Émile se décompose par âges  : le premier livre s'intéresse aux enfants de 0 à 5 ans et au développement physique qu'elle impose, le second aux enfants de 5 à 12 ans et au développement de leurs sens, le troisième aux enfants de 12 à 15 ans, «  l'âge de force  » où Rousseau met en évidence le difficile choix d'un métier futur (Émile sera menuisier), le quatrième aux enfants de 15 à 20 ans, dans lequel Rousseau soulève toutes les questions relatives au sexe, aux drogues, à l'amour et à la

religion, et le dernier ouvrage traite du mariage, de l'éducation des femmes et de la famille.

Le monde entier place Rousseau en haut de l'échelle des éducateurs, pourtant il a abandonné ses cinq enfants (ce que Voltaire a soigneusement dénoncé plusieurs fois, afin de montrer toute l'ironie de son ennemi). Rousseau distingue trois éducations qui façonnent l'homme  : « Cette éducation nous vient de la nature, ou des hommes, ou des choses" (livre 1er). Selon lui, une éducation parfaite serait celle qui arriverait à orienter ces trois éducations dans un même sens, une mauvaise éducation au contraire serait celle qui ne les orienterait pas vers les mêmes finalités et donc rendrait l'enfant confus. Rousseau insiste sur le respect de la liberté naturelle de l'enfant, ce qui l'amène à critiquer les parents qui ont recours à des nourrices («  la véritable nourrice est la mère  ») et à des précepteurs étrangers (« le véritable précepteur est le père. »)

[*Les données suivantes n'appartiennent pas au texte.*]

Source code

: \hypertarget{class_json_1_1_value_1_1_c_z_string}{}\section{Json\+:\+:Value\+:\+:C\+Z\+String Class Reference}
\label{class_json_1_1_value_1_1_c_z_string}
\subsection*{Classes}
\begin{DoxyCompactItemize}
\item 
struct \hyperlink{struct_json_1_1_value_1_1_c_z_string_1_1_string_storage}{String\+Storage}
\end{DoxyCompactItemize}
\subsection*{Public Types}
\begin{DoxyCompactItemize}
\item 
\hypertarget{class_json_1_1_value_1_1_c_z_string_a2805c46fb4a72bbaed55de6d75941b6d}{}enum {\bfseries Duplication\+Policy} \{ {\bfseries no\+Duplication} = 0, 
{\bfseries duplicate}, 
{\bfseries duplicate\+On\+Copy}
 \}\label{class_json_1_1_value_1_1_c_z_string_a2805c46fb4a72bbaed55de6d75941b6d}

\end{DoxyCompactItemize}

Les principes des devoirs de l'homme s'enracinent dans l'intérêt personnel. L'idée de justice, par exemple, n'est relative qu'aux intérêts propres à chacun. Les passions de l'homme ne doivent être étouffées, car elles ont l'amour de soi pour principe et parce qu'elles visent naturellement la conservation de soi. Elles ne deviennent mauvaises que par le biais d'un mauvais usage, c'est à dire lorsqu'elles deviennent excessives. Tout cela doit être conduit et maîtrisé par l'éducateur, sans pour autant aller contre la nature.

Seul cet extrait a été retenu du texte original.